Behold The Bridegroom...

I had a small thought about Holy Week that I could not resist sharing. By some blessed coincidence, I have been thinking a lot about marriage at the same time as I have been thinking about Holy Week, this year.  A number of things - like doing premarital counselling with a couple, etc., - have happened to come up around the same time that I have had to write a Good Friday sermon and been praying through the events of this week.  The Cathedral provides a quasi monastic setting at this time of year, with daily morning and evening prayer and daily Eucharist, so it is easy to enter into the flow of holy week very deeply.  

There is not any obvious external connection (to me) between the horrors of Gethsemane and Golgotha and the joyful celebration of marriage.  Still, because both were on my mind I realized, perhaps for the first time, something I am sure is obvious to many people. Christ so often speaks of himself as the bridegroom, and we his people, are the bride.  Revelation of course, strikingly and beautifully describes the return of Christ as a wedding feast  "Then I saw a new heaven and a new earth, for the first heaven and the first earth had passed away, and the sea was no more. And I saw the holy city, new Jerusalem, coming down out of heaven from God, prepared as a bride adorned for her husband" (Rev 21:1-2 ESV)

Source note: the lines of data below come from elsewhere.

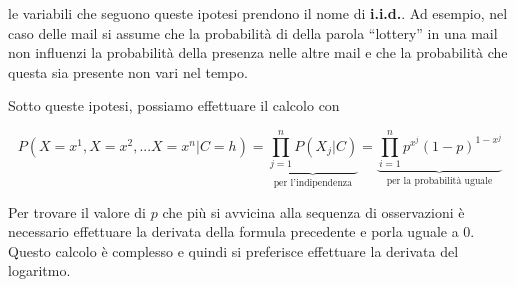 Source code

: \noindent le variabili che seguono queste ipotesi prendono il nome di \textbf{i.i.d.}.
Ad esempio, nel caso delle mail si assume che la probabilità di della parola ``lottery'' in una mail non influenzi la probabilità della presenza nelle altre mail e che la probabilità che questa sia presente non vari nel tempo.

Sotto queste ipotesi, possiamo effettuare il calcolo con

$$
P(X = x^1, X=x^2, ... X = x^n | C = h) = \underbrace{\prod\limits_{j = 1}^{n} P(X_j | C)}_{\text{per l'indipendenza}} = \underbrace{\prod\limits_{i = 1}^{n} p^{x^j}(1-p)^{1-{x^j}}}_{\text{per la probabilità uguale}}
$$

\noindent Per trovare il valore di $p$ che più si avvicina alla sequenza di osservazioni è necessario effettuare la derivata della formula precedente e porla uguale a 0. Questo calcolo è complesso e quindi si preferisce effettuare la derivata del logaritmo.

It occurred to me that as Christ walks the way of the cross he is going to meet his bride, and the way of the cross is also a wedding procession.  Just as God's glory appears in the shame of cross, the joy of the wedding feast of the Lamb appears in the sorrow of Good Friday.  As Our Lady stands at the foot of the cross with St. John the Beloved disciple, Jesus brings them together as mother and son, establishing the new family of God through the cross.  

To my pleasant surprise, it turns out I am not the only one to think about this connection.  It is the primary theme of the Holy Week hymns in the Eastern Church.  
Behold, the Bridegroom comes at midnight, and blessed is the servant whom He shall find watching; and again, unworthy is the servant whom He shall find heedless.  Beware, therefore, O my soul, do not be weighed down with sleep, lest you be given up to death and lest you be shut out of the Kingdom.  But rouse yourself crying: Holy, holy, holy, art Thou, O our God.  Through the Theotokos, have mercy on us.

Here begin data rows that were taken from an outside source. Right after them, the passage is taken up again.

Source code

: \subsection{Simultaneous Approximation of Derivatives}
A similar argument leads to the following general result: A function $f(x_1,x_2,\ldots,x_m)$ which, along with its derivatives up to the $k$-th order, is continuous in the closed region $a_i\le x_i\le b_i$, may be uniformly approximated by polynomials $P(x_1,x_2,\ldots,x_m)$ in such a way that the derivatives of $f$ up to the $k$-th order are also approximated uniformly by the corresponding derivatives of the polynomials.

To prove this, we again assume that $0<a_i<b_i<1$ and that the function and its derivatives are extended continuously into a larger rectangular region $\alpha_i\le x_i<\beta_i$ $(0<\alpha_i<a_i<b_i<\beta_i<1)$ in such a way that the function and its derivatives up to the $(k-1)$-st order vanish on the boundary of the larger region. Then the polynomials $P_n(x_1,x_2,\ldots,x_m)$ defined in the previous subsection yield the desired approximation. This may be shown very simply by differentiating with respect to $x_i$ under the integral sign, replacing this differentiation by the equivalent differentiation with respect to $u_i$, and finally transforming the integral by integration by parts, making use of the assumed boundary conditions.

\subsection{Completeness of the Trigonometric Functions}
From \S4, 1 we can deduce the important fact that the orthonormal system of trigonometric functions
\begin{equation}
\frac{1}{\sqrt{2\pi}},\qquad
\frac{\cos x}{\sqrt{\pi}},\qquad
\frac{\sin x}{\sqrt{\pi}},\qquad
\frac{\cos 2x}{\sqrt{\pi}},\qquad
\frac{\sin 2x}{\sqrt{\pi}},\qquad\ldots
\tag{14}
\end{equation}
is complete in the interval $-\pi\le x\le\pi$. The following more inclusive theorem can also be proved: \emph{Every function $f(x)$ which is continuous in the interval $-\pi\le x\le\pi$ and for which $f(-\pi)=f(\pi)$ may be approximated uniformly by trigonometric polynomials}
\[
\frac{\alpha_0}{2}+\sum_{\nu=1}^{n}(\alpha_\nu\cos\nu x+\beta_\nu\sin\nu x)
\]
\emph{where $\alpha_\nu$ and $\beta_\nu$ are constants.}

The Cross is what Love looks like, and it is in the cross, the new covenant in Christ's blood, that God fulfills his promise to Israel "I will betroth you to me forever. I will betroth you to me in righteousness and in justice, in steadfast love and in mercy" (Hos 2:19) This is the hidden joy of holy week, the joy that constantly underlies all the sorrow and horror.  It is the time for the Church, for us, to make ourselves ready for Jesus Christ, who comes as the bridegroom.   
The Icon of Christ "The Bridegroom"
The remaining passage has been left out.